So after just over a week of constant gambling I am back and I am finishing up day 2 into recovery!
After my relapse back into the dark world that is gambling I have learned two things –
*I now know 100% in my heart that I no longer want to gamble. I found myself just wanting to loss the money just so I could stop. Yesterday was hard don’t get me wrong but what is harder is having to face what I have done. The money I have lost. The people who have been hurt a long the way. Was I tempted though? Yes, more than once.
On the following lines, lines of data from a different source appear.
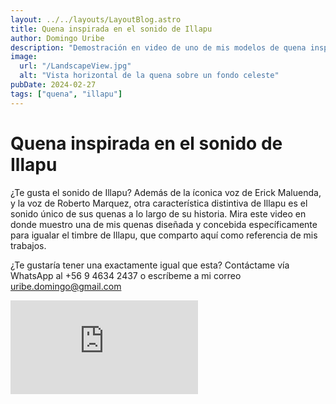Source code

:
 ```yaml
---
layout: ../../layouts/LayoutBlog.astro
title: Quena inspirada en el sonido de Illapu
author: Domingo Uribe
description: "Demostración en video de uno de mis modelos de quena inspirada en el sonido clásico de Illapu."
image:
  url: "/LandscapeView.jpg"
  alt: "Vista horizontal de la quena sobre un fondo celeste"
pubDate: 2024-02-27
tags: ["quena", "illapu"]
---
```


# Quena inspirada en el sonido de Illapu

¿Te gusta el sonido de Illapu? Además de la íconica voz de Erick Maluenda, y la voz de Roberto Marquez, otra característica distintiva de Illapu es el sonido único de sus quenas a lo largo de su historia. Mira este video en donde muestro una de mis quenas diseñada y concebida específicamente para igualar el timbre de Illapu, que comparto aquí como referencia de mis trabajos.

¿Te gustaría tener una exactamente igual que esta? Contáctame vía WhatsApp al +56 9 4634 2437 o escríbeme a mi correo uribe.domingo@gmail.com

<iframe src="https://www.youtube.com/embed/Xt1PceN4utQ?si=pVbPsc5YlPA6olik" title="YouTube video player" frameborder="0" allow="accelerometer; autoplay; clipboard-write; encrypted-media; gyroscope; picture-in-picture; web-share" allowfullscreen></iframe>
*This is affecting my family. My life as a whole and this can no longer happen. I cancelled lunch with a friend so that I could gamble. It may sound silly but at the time I didn’t realize what I was doing. Its only now with a clearer mind that I see that no matter what my excuse was to her I was actually cancelling to gamble. There a days where I would love nothing more than some adult company (hubby works long hours). I see now that my 7 year old son now notices what it is that I am actually doing and my 3 year old daughter likes to sit beside me and watch.
I do not want them to make the same mistakes that I did.
So as I said I am now finishing up on day 2 and what a hell of a 2 days its been!
Higher barriers are now in place and I am now scheduling my days in advance to make sure that I am always doing something. Boredom is a big factor for me.
I hope you all are doing well on your journey!